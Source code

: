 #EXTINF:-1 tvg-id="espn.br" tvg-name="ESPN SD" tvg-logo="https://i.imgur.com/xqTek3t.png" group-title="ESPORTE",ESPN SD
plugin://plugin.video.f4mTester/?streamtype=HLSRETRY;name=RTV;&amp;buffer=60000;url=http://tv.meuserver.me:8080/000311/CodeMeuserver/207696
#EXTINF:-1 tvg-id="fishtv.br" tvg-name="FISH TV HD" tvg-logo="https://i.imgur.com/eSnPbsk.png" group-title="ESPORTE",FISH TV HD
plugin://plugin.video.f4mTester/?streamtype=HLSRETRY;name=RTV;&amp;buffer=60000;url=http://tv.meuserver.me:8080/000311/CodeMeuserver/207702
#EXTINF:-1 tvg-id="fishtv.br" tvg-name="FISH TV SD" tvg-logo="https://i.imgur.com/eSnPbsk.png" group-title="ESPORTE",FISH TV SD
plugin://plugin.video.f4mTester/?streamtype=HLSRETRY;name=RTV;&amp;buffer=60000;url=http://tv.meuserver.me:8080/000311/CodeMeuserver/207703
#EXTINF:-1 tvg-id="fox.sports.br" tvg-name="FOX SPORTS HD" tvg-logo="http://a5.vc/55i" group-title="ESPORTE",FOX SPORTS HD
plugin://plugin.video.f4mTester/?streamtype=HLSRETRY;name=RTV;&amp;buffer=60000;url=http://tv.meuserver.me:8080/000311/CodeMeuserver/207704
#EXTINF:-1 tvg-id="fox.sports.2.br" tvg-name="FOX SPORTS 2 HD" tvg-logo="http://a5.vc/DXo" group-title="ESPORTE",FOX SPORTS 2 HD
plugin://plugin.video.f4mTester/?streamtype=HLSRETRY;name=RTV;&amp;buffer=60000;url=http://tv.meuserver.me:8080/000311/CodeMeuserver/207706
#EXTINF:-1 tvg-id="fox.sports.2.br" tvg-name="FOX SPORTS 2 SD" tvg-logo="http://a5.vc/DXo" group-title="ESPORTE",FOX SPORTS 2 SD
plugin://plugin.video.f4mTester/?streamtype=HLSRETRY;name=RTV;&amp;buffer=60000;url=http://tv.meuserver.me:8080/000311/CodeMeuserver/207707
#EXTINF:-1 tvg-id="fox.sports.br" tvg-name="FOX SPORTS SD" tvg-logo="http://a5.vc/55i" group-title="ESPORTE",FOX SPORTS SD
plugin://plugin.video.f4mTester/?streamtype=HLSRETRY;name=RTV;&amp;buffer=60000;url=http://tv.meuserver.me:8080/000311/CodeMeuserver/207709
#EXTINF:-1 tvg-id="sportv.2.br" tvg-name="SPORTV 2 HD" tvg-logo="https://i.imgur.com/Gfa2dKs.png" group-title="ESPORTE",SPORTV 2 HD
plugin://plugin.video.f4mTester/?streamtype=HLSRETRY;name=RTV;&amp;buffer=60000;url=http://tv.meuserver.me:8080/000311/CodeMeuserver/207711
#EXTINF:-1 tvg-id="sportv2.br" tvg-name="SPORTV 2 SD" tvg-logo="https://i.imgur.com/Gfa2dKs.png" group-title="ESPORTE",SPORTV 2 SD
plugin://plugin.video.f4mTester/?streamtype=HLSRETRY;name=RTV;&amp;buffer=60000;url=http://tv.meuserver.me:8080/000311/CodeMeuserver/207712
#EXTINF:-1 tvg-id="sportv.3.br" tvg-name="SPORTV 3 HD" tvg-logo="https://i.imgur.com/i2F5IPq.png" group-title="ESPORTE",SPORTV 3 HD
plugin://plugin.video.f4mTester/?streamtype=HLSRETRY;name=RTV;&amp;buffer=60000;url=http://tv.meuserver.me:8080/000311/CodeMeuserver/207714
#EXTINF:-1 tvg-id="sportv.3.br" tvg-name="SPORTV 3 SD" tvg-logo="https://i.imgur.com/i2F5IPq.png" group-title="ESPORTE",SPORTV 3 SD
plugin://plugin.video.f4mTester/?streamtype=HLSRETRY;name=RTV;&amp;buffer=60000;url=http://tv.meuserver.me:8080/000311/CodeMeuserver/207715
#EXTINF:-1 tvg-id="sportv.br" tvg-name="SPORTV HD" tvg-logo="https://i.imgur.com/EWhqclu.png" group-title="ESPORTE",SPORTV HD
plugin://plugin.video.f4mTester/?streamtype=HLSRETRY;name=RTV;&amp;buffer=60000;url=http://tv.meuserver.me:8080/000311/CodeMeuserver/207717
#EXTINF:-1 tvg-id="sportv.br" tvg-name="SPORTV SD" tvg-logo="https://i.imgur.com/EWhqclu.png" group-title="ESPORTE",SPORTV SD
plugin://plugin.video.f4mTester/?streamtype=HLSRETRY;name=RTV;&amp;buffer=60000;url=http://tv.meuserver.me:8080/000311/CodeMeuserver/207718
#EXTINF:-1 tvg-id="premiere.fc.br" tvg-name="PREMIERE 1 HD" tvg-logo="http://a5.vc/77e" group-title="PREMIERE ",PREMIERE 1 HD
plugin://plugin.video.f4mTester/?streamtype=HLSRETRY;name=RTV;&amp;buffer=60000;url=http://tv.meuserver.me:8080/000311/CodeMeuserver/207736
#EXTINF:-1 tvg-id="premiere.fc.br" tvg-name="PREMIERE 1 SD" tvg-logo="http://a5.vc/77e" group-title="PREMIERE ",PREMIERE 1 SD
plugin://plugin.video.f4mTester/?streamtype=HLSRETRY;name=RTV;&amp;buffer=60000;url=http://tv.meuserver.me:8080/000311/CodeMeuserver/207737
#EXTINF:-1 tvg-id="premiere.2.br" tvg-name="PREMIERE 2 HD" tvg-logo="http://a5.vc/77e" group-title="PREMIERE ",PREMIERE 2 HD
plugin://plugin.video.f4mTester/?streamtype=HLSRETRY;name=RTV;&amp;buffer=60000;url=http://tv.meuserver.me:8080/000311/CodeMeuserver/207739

WORK INSTRUCTIONS
When a line in the material includes the word "EWhqclu", copy it out.

THE COMPLETED TASK
#EXTINF:-1 tvg-id="sportv.br" tvg-name="SPORTV HD" tvg-logo="https://i.imgur.com/EWhqclu.png" group-title="ESPORTE",SPORTV HD
#EXTINF:-1 tvg-id="sportv.br" tvg-name="SPORTV SD" tvg-logo="https://i.imgur.com/EWhqclu.png" group-title="ESPORTE",SPORTV SD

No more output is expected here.